Every line below that contains the word "convex" must be copied.

=== Input data ===

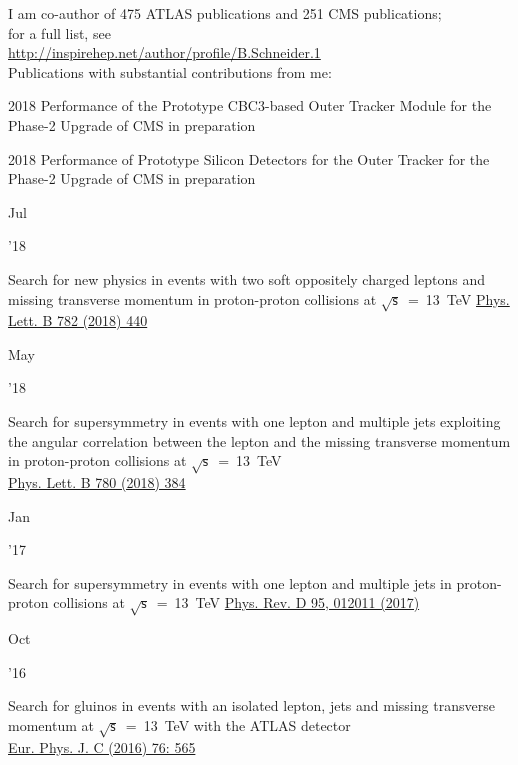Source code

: \documentclass[]{cv} %
\begin{document}
\begin{entrylist}

  \entry
  {}
  {I am co-author of 475 ATLAS publications and 251 CMS publications;\\
  for a full list, see \\
    \href{http://inspirehep.net/author/profile/B.Schneider.1}{http://inspirehep.net/author/profile/B.Schneider.1}\\
  Publications with substantial contributions from me:}
  {}
  {\vspace*{\spacingPubs}}

  \entry
  {2018}
  {Performance of the Prototype CBC3-based Outer Tracker Module for the Phase-2
  Upgrade of CMS}
  {in preparation}
  {\vspace*{\spacingPubs}}

  \entry
  {2018}
  {Performance of Prototype Silicon Detectors for the Outer Tracker for the
  Phase-2 Upgrade of CMS}
  {in preparation}
  {\vspace*{\spacingPubs}}

  \entry
  {\parbox[t]{\parboxWidthOne}{Jul}\parbox[t]{\parboxWidthTwo}{\hfill '18}}
  {Search for new physics in events with two soft oppositely charged leptons and missing transverse momentum in proton-proton collisions at $\sqrt{\mathsf{s}}$~=~13~TeV}
    {\href{https://www.sciencedirect.com/science/article/pii/S037026931830426X}{Phys. Lett. B 782 (2018) 440}}
  {\vspace*{\spacingPubs}}

  \entry
  {\parbox[t]{\parboxWidthOne}{May}\parbox[t]{\parboxWidthTwo}{\hfill '18}}
  {Search for supersymmetry in events with one lepton and multiple jets exploiting the angular correlation between the lepton and the missing transverse momentum in proton-proton collisions at $\sqrt{\mathsf{s}}$~=~13~TeV\\}
    {\href{https://www.sciencedirect.com/science/article/pii/S037026931830217X}{Phys. Lett. B 780 (2018) 384}}
  {\vspace*{\spacingPubs}}

  \entry
  {\parbox[t]{\parboxWidthOne}{Jan}\parbox[t]{\parboxWidthTwo}{\hfill '17}}
  {Search for supersymmetry in events with one lepton and multiple jets in proton-proton collisions at $\sqrt{\mathsf{s}}$~=~13~TeV}
    {\href{https://journals.aps.org/prd/abstract/10.1103/PhysRevD.95.012011}{Phys. Rev. D 95, 012011 (2017)}}
  {\vspace*{\spacingPubs}}

  \entry
  {\parbox[t]{\parboxWidthOne}{Oct}\parbox[t]{\parboxWidthTwo}{\hfill '16}}
  {Search for gluinos in events with an isolated lepton, jets and missing transverse momentum at $\sqrt{\mathsf{s}}$~=~13~TeV with the ATLAS detector\\}
    {\href{https://link.springer.com/article/10.1140\%2Fepjc\%2Fs10052-016-4397-x}{Eur. Phys. J. C (2016) 76: 565}}
  {\vspace*{\spacingPubs}}


\end{entrylist}
\end{document}
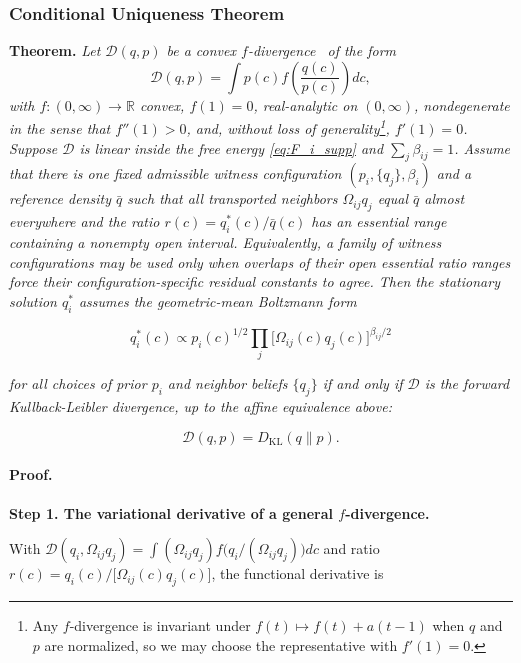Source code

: \documentclass[twoside,11pt]{article}
\begin{document}
\subsubsection{Conditional Uniqueness Theorem}
\label{thm:uniqueness_supp}

\textbf{Theorem.} \textit{Let\/ $\mathcal{D}(q,p)$ be a convex $f$-divergence~\citep{Csiszar1967} of the form
\[
\mathcal{D}(q,p)
= \int p(c) f \left(\frac{q(c)}{p(c)}\right)dc,
\]
with $f:(0,\infty)\to\mathbb{R}$ convex, $f(1)=0$, real-analytic on $(0,\infty)$, nondegenerate in the sense that $f''(1)>0$, and, without loss of generality\footnote{Any $f$-divergence is invariant under $f(t)\mapsto f(t)+a(t-1)$ when $q$ and $p$ are normalized, so we may choose the representative with $f'(1)=0$.}, $f'(1)=0$. Suppose $\mathcal{D}$ is linear inside the free energy \eqref{eq:F_i_supp} and $\sum_j\beta_{ij}=1$. Assume that there is one fixed admissible witness configuration $(p_i,\{q_j\},\beta_i)$ and a reference density $\bar q$ such that all transported neighbors $\Omega_{ij}q_j$ equal $\bar q$ almost everywhere and the ratio $r(c)=q_i^*(c)/\bar q(c)$ has an essential range containing a nonempty open interval. Equivalently, a family of witness configurations may be used only when overlaps of their open essential ratio ranges force their configuration-specific residual constants to agree. Then the stationary solution $q_i^*$ assumes the geometric-mean Boltzmann form}

\begin{equation}
q_i^*(c) \propto p_i(c)^{1/2} \prod_{j}\bigl[\Omega_{ij}(c) q_j(c)\bigr]^{\beta_{ij}/2}
\label{eq:geometric_mean_target_supp}
\end{equation}

\textit{for all choices of prior $p_i$ and neighbor beliefs $\{q_j\}$ if and only if $\mathcal{D}$ is the forward Kullback-Leibler divergence, up to the affine equivalence above:}

\[
\mathcal{D}(q,p) = D_{\mathrm{KL}}(q \| p).
\]

\paragraph{Proof.}

\textbf{Step 1. The variational derivative of a general $f$-divergence.}

With $\mathcal{D}(q_i,\Omega_{ij}q_j)=\int (\Omega_{ij}q_j) f \bigl(q_i/(\Omega_{ij}q_j)\bigr) dc$ and ratio $r(c)=q_i(c)/\bigl[\Omega_{ij}(c) q_j(c)\bigr]$, the functional derivative is
\end{document}
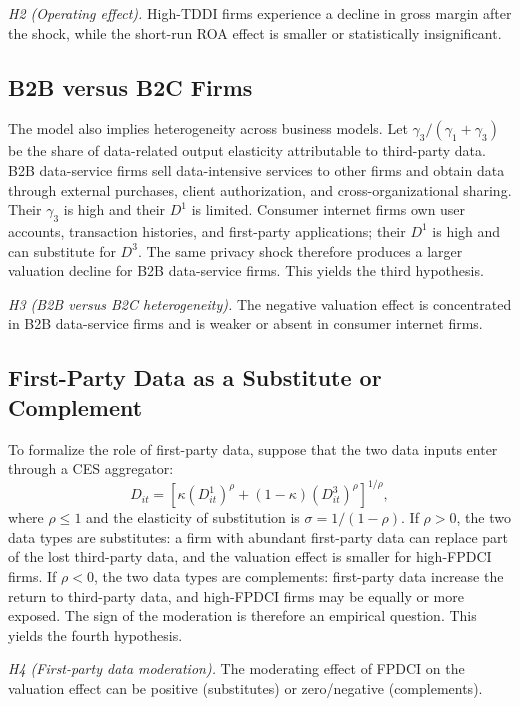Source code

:\textit{H2 (Operating effect).} High-TDDI firms experience a decline in gross margin after the shock, while the short-run ROA effect is smaller or statistically insignificant.

\subsection{B2B versus B2C Firms}

The model also implies heterogeneity across business models. Let $\gamma_3/(\gamma_1+\gamma_3)$ be the share of data-related output elasticity attributable to third-party data. B2B data-service firms sell data-intensive services to other firms and obtain data through external purchases, client authorization, and cross-organizational sharing. Their $\gamma_3$ is high and their $D^{1}$ is limited. Consumer internet firms own user accounts, transaction histories, and first-party applications; their $D^{1}$ is high and can substitute for $D^{3}$. The same privacy shock therefore produces a larger valuation decline for B2B data-service firms. This yields the third hypothesis.

\textit{H3 (B2B versus B2C heterogeneity).} The negative valuation effect is concentrated in B2B data-service firms and is weaker or absent in consumer internet firms.

\subsection{First-Party Data as a Substitute or Complement}

To formalize the role of first-party data, suppose that the two data inputs enter through a CES aggregator:
\begin{equation}
D_{it}=\left[\kappa\left(D^{1}_{it}\right)^{\rho}+(1-\kappa)\left(D^{3}_{it}\right)^{\rho}\right]^{1/\rho},
\label{eq:ces}
\end{equation}
where $\rho\leq1$ and the elasticity of substitution is $\sigma=1/(1-\rho)$. If $\rho>0$, the two data types are substitutes: a firm with abundant first-party data can replace part of the lost third-party data, and the valuation effect is smaller for high-FPDCI firms. If $\rho<0$, the two data types are complements: first-party data increase the return to third-party data, and high-FPDCI firms may be equally or more exposed. The sign of the moderation is therefore an empirical question. This yields the fourth hypothesis.

\textit{H4 (First-party data moderation).} The moderating effect of FPDCI on the valuation effect can be positive (substitutes) or zero/negative (complements).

===

Expected answer
\textbf{Theorem.} \textit{Let\/ $\mathcal{D}(q,p)$ be a convex $f$-divergence~\citep{Csiszar1967} of the form
with $f:(0,\infty)\to\mathbb{R}$ convex, $f(1)=0$, real-analytic on $(0,\infty)$, nondegenerate in the sense that $f''(1)>0$, and, without loss of generality\footnote{Any $f$-divergence is invariant under $f(t)\mapsto f(t)+a(t-1)$ when $q$ and $p$ are normalized, so we may choose the representative with $f'(1)=0$.}, $f'(1)=0$. Suppose $\mathcal{D}$ is linear inside the free energy \eqref{eq:F_i_supp} and $\sum_j\beta_{ij}=1$. Assume that there is one fixed admissible witness configuration $(p_i,\{q_j\},\beta_i)$ and a reference density $\bar q$ such that all transported neighbors $\Omega_{ij}q_j$ equal $\bar q$ almost everywhere and the ratio $r(c)=q_i^*(c)/\bar q(c)$ has an essential range containing a nonempty open interval. Equivalently, a family of witness configurations may be used only when overlaps of their open essential ratio ranges force their configuration-specific residual constants to agree. Then the stationary solution $q_i^*$ assumes the geometric-mean Boltzmann form}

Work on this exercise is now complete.